__Exercise goal__
Report every line below that has the string "disjoint" in it.
※ ※ ※
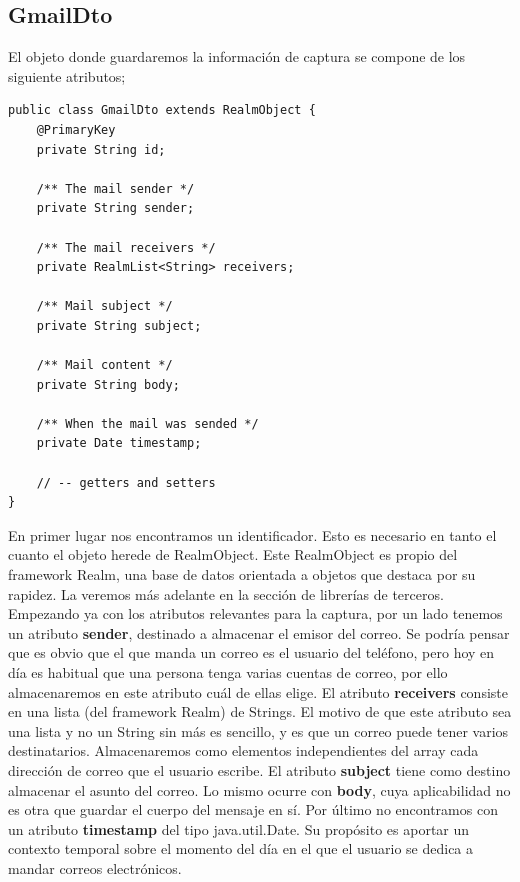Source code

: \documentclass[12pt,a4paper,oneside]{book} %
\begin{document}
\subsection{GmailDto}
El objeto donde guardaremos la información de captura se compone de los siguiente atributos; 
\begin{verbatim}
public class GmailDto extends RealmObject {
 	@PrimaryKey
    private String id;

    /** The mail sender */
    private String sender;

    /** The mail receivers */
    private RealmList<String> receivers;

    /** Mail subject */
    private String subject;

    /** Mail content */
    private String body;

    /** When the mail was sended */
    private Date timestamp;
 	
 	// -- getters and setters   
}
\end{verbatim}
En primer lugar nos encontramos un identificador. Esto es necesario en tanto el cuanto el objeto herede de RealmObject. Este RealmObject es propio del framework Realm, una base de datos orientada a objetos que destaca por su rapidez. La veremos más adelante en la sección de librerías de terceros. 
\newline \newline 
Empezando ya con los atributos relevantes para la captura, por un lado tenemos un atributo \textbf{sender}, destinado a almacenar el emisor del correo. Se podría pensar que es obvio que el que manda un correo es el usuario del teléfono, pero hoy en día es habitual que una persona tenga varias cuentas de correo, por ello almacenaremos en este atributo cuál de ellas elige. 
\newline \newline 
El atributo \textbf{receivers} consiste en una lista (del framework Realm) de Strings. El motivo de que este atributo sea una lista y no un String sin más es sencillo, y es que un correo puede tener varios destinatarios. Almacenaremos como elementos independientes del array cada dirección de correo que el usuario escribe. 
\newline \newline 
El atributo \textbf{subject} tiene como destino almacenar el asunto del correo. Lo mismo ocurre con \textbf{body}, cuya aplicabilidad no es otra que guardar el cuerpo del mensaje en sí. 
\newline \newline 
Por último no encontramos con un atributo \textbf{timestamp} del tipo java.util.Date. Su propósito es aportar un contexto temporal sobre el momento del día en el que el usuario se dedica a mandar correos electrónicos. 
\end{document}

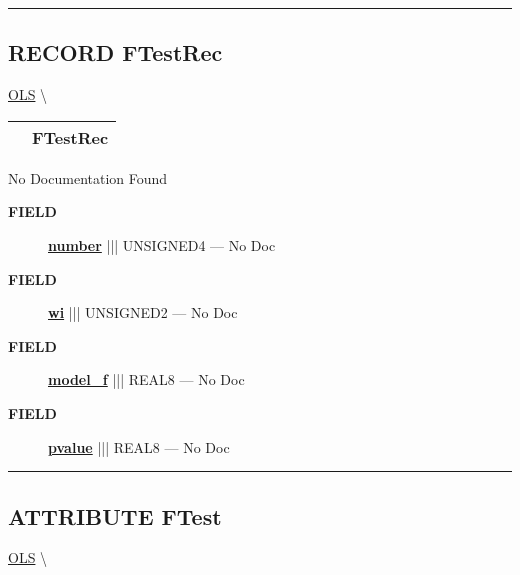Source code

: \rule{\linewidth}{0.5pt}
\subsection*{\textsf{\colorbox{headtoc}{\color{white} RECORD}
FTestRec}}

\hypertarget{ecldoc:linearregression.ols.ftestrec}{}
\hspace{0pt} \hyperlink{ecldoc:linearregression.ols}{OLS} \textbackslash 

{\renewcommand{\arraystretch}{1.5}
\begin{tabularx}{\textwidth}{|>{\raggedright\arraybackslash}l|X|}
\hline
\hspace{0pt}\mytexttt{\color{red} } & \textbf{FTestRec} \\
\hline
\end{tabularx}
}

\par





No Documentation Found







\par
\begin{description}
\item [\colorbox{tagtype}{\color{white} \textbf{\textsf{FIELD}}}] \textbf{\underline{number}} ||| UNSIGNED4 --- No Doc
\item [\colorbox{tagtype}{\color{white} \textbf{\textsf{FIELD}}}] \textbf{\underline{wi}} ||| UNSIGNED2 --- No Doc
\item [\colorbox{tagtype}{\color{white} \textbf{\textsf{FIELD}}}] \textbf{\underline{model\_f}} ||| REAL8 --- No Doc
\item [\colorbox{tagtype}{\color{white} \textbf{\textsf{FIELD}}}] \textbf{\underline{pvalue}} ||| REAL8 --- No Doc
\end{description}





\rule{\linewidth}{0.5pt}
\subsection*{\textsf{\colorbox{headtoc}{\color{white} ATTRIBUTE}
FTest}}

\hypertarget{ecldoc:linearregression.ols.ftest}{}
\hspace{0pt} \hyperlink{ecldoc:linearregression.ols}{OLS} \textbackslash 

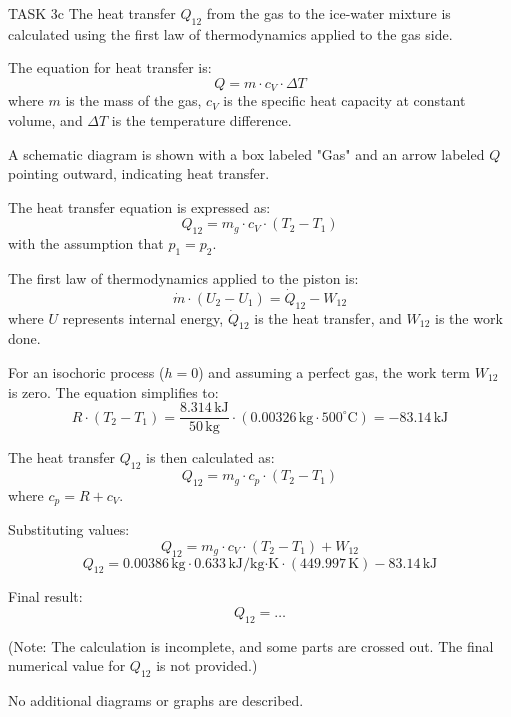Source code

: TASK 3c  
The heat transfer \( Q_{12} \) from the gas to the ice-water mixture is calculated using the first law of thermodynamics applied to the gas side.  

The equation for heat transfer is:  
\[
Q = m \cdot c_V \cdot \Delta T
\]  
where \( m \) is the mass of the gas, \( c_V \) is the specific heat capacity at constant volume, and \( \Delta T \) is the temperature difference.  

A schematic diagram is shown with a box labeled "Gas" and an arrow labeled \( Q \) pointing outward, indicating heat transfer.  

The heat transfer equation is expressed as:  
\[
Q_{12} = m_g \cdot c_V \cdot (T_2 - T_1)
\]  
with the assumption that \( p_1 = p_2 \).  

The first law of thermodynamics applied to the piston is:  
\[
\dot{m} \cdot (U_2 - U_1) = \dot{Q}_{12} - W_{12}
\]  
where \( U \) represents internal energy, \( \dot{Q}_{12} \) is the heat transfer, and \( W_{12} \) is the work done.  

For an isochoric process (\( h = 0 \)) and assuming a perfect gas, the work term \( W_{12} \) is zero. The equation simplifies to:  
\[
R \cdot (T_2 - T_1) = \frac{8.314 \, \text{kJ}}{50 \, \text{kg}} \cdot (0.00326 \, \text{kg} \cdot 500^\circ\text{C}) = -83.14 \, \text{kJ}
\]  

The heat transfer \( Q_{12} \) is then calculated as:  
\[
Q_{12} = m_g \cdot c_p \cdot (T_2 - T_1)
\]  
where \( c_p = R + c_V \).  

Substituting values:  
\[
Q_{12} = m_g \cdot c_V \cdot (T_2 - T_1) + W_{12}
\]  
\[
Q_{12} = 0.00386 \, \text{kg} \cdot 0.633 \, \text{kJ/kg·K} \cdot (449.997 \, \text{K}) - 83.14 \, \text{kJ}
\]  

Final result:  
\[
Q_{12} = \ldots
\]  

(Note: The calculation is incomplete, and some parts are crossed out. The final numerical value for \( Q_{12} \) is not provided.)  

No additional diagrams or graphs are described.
※ ※ ※
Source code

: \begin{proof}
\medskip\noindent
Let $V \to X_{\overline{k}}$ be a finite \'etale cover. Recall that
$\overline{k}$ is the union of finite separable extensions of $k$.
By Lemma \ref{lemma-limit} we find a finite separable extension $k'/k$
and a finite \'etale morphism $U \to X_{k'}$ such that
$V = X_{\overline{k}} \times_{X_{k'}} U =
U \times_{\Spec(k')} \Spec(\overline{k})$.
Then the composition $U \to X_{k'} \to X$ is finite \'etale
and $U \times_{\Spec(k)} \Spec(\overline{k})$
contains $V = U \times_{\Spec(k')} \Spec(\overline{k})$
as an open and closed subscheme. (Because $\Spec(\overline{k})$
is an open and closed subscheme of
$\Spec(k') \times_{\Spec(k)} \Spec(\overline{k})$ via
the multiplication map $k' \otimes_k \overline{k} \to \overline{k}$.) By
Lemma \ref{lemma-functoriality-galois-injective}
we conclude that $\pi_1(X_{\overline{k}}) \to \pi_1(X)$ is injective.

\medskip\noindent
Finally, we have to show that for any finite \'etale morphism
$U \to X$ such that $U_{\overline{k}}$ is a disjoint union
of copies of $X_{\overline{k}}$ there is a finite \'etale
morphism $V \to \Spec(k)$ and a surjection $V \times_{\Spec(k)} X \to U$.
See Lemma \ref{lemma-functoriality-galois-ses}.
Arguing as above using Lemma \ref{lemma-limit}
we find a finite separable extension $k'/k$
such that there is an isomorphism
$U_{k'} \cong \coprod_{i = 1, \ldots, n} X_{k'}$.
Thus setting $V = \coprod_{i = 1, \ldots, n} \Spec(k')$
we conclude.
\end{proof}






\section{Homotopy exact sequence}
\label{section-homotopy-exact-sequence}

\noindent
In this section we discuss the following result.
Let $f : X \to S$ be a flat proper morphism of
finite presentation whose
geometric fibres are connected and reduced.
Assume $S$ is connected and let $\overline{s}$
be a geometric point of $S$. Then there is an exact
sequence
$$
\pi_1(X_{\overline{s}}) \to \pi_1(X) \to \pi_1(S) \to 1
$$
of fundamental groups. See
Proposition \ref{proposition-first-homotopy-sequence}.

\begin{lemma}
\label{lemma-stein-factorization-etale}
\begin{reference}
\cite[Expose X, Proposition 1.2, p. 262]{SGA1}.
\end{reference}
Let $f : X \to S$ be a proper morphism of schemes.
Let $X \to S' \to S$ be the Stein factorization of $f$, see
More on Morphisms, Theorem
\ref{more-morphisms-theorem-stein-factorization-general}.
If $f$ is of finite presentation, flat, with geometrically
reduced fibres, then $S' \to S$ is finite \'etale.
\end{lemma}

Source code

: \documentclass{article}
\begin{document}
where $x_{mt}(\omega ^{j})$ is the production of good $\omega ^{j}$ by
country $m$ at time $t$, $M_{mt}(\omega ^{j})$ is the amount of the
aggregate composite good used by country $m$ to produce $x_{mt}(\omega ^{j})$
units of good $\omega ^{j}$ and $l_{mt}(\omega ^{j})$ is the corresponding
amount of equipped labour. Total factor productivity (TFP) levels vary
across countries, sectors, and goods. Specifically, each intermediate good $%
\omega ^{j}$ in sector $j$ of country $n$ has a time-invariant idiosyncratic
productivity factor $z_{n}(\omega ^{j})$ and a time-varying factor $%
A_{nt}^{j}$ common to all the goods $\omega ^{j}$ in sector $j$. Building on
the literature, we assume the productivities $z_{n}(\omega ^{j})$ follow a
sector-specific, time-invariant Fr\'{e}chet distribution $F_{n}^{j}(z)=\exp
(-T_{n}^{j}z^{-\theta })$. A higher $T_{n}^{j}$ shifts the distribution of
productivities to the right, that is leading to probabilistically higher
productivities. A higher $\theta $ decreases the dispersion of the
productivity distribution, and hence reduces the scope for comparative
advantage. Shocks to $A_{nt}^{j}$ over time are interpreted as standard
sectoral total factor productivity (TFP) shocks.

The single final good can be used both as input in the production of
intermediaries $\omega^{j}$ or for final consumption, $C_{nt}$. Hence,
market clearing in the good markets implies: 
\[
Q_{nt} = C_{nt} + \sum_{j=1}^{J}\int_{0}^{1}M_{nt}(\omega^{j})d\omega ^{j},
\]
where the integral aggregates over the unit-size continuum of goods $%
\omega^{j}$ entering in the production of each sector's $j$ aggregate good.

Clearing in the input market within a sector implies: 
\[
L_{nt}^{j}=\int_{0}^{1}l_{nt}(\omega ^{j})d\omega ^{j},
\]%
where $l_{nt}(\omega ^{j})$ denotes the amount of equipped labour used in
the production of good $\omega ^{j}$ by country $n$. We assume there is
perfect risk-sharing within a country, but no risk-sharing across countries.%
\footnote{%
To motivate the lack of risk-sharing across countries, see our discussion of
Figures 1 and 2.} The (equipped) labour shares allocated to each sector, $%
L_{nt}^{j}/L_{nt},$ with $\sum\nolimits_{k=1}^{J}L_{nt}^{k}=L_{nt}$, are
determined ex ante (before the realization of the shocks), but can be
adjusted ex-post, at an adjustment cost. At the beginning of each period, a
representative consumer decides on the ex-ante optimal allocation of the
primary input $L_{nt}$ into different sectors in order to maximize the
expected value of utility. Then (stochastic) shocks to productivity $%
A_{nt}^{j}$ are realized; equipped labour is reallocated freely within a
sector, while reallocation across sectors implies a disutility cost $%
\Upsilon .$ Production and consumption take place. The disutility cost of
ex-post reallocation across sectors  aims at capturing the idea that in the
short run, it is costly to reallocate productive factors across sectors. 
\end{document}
※ ※ ※
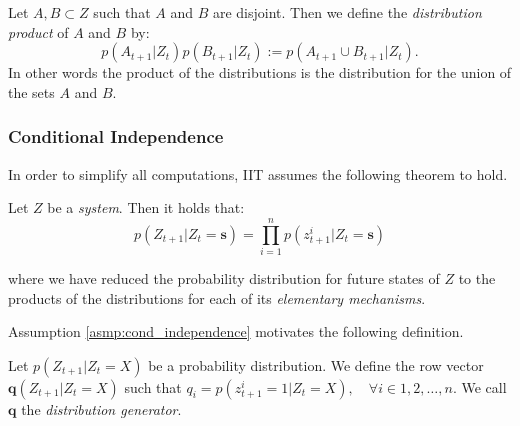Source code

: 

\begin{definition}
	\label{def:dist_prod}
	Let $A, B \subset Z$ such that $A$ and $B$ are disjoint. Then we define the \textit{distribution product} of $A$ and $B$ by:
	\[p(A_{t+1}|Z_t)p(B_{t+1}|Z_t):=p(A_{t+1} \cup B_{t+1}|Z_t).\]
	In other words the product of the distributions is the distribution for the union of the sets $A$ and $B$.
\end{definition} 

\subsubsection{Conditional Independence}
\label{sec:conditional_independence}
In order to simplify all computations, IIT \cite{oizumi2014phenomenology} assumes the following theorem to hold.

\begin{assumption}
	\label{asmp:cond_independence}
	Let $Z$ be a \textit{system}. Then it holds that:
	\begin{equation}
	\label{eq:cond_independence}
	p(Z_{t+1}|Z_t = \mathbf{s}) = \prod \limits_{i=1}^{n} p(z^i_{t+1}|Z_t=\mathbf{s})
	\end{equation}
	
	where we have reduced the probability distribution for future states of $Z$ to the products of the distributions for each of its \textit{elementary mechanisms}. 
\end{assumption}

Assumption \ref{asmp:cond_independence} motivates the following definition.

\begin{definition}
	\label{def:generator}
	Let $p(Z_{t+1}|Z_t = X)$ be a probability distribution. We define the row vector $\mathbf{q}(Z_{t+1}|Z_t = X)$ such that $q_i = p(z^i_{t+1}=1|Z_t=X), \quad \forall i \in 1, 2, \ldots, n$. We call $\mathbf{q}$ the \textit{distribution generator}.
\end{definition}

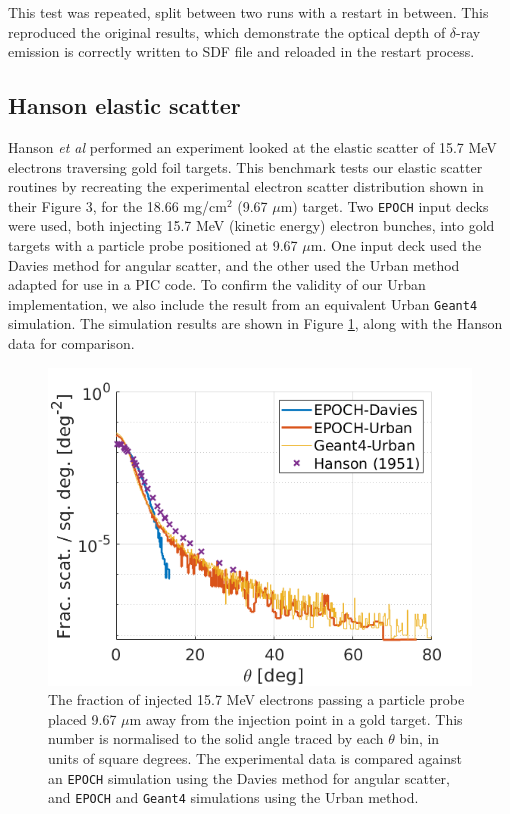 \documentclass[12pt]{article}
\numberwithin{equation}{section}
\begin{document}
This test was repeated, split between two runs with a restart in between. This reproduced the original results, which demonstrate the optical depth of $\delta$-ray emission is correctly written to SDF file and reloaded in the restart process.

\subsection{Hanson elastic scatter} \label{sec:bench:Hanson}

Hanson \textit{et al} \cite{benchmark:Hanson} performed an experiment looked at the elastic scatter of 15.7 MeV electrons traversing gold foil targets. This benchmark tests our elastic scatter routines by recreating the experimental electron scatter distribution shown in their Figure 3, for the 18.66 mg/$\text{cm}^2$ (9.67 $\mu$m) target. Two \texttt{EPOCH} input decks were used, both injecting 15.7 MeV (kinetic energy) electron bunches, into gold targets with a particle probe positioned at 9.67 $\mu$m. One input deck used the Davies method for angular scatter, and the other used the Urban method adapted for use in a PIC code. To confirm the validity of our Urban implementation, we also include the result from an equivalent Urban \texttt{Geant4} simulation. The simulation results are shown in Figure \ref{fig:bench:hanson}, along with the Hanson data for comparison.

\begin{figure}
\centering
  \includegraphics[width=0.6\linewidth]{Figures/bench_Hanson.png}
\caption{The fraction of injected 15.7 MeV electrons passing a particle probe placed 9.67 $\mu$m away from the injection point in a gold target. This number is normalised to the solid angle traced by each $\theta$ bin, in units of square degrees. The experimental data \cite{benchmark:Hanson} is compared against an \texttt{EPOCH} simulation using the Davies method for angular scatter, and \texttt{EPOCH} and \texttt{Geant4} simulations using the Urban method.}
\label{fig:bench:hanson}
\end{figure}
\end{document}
※ ※ ※
__Solved problem__
$U \to X$ such that $U_{\overline{k}}$ is a disjoint union
	Let $A, B \subset Z$ such that $A$ and $B$ are disjoint. Then we define the \textit{distribution product} of $A$ and $B$ by:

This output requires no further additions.